WHAT TO WORK ON.
So long as no pictures are carried over, output the records below exactly.

DATA FOR THIS TASK below:

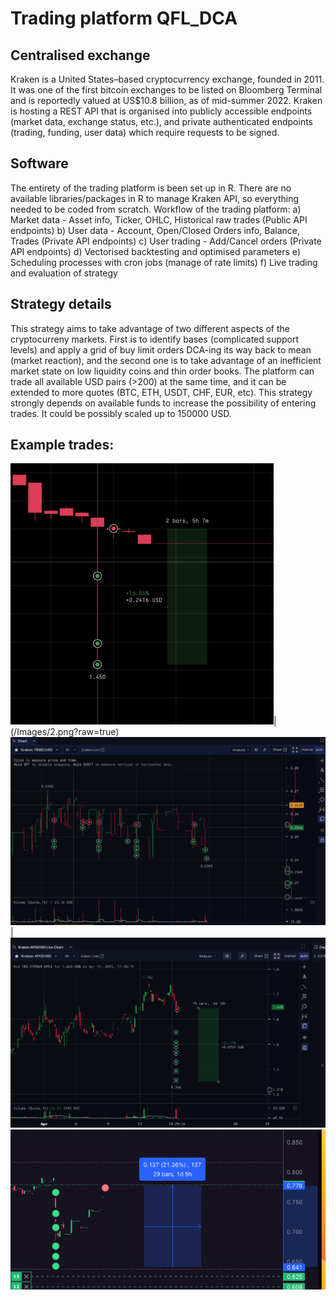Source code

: # Trading platform QFL_DCA

## Centralised exchange
Kraken is a United States–based cryptocurrency exchange, founded in 2011. It was one of the first bitcoin exchanges to be listed on Bloomberg Terminal and is reportedly valued at US$10.8 billion, as of mid-summer 2022.
Kraken is hosting a REST API that is organised into publicly accessible endpoints (market data, exchange status, etc.), and private authenticated endpoints (trading, funding, user data) which require requests to be signed.

## Software
The entirety of the trading platform is been set up in R. There are no available libraries/packages in R to manage Kraken API, so everything needed to be coded from scratch.
Workflow of the trading platform:
a) Market data - Asset info, Ticker, OHLC, Historical raw trades (Public API endpoints) b) User data - Account, Open/Closed Orders info, Balance, Trades (Private API endpoints) c) User trading - Add/Cancel orders (Private API endpoints)
d) Vectorised backtesting and optimised parameters
e) Scheduling processes with cron jobs (manage of rate limits)
f) Live trading and evaluation of strategy

## Strategy details
This strategy aims to take advantage of two different aspects of the cryptocurreny markets. First is to identify bases (complicated support levels) and apply a grid of buy limit orders DCA-ing its way back to mean (market reaction), and the second one is to take advantage of an inefficient market state on low liquidity
coins and thin order books.
The platform can trade all available USD pairs (>200) at the same time, and it can be extended to more quotes (BTC, ETH, USDT, CHF, EUR, etc).
This strategy strongly depends on available funds to increase the possibility of entering trades. It could be possibly scaled up to 150000 USD.

## Example trades:
![Alt text](/Images/1.png?raw=true)|(/Images/2.png?raw=true)
![Alt text](/Images/3.png?raw=true)|![Alt text](/Images/4.png?raw=true)
![Alt text](/Images/5.png?raw=true)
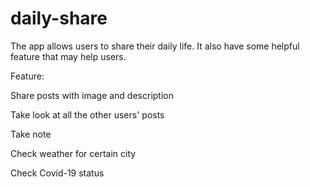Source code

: # daily-share
The app allows users to share their daily life. It also have some helpful feature that may help users.

Feature:

Share posts with image and description

Take look at all the other users' posts

Take note

Check weather for certain city 

Check Covid-19 status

End of DATA FOR THIS TASK.

EXERCISE OUTPUT.
Source code

: # Trading platform QFL_DCA

## Centralised exchange
Kraken is a United States–based cryptocurrency exchange, founded in 2011. It was one of the first bitcoin exchanges to be listed on Bloomberg Terminal and is reportedly valued at US$10.8 billion, as of mid-summer 2022.
Kraken is hosting a REST API that is organised into publicly accessible endpoints (market data, exchange status, etc.), and private authenticated endpoints (trading, funding, user data) which require requests to be signed.

## Software
The entirety of the trading platform is been set up in R. There are no available libraries/packages in R to manage Kraken API, so everything needed to be coded from scratch.
Workflow of the trading platform:
a) Market data - Asset info, Ticker, OHLC, Historical raw trades (Public API endpoints) b) User data - Account, Open/Closed Orders info, Balance, Trades (Private API endpoints) c) User trading - Add/Cancel orders (Private API endpoints)
d) Vectorised backtesting and optimised parameters
e) Scheduling processes with cron jobs (manage of rate limits)
f) Live trading and evaluation of strategy

## Strategy details
This strategy aims to take advantage of two different aspects of the cryptocurreny markets. First is to identify bases (complicated support levels) and apply a grid of buy limit orders DCA-ing its way back to mean (market reaction), and the second one is to take advantage of an inefficient market state on low liquidity
coins and thin order books.
The platform can trade all available USD pairs (>200) at the same time, and it can be extended to more quotes (BTC, ETH, USDT, CHF, EUR, etc).
This strategy strongly depends on available funds to increase the possibility of entering trades. It could be possibly scaled up to 150000 USD.

## Example trades:
![Alt text](/Images/1.png?raw=true)|(/Images/2.png?raw=true)
![Alt text](/Images/3.png?raw=true)|![Alt text](/Images/4.png?raw=true)
![Alt text](/Images/5.png?raw=true)
Source code

: # daily-share
The app allows users to share their daily life. It also have some helpful feature that may help users.

Feature:

Share posts with image and description

Take look at all the other users' posts

Take note

Check weather for certain city 

Check Covid-19 status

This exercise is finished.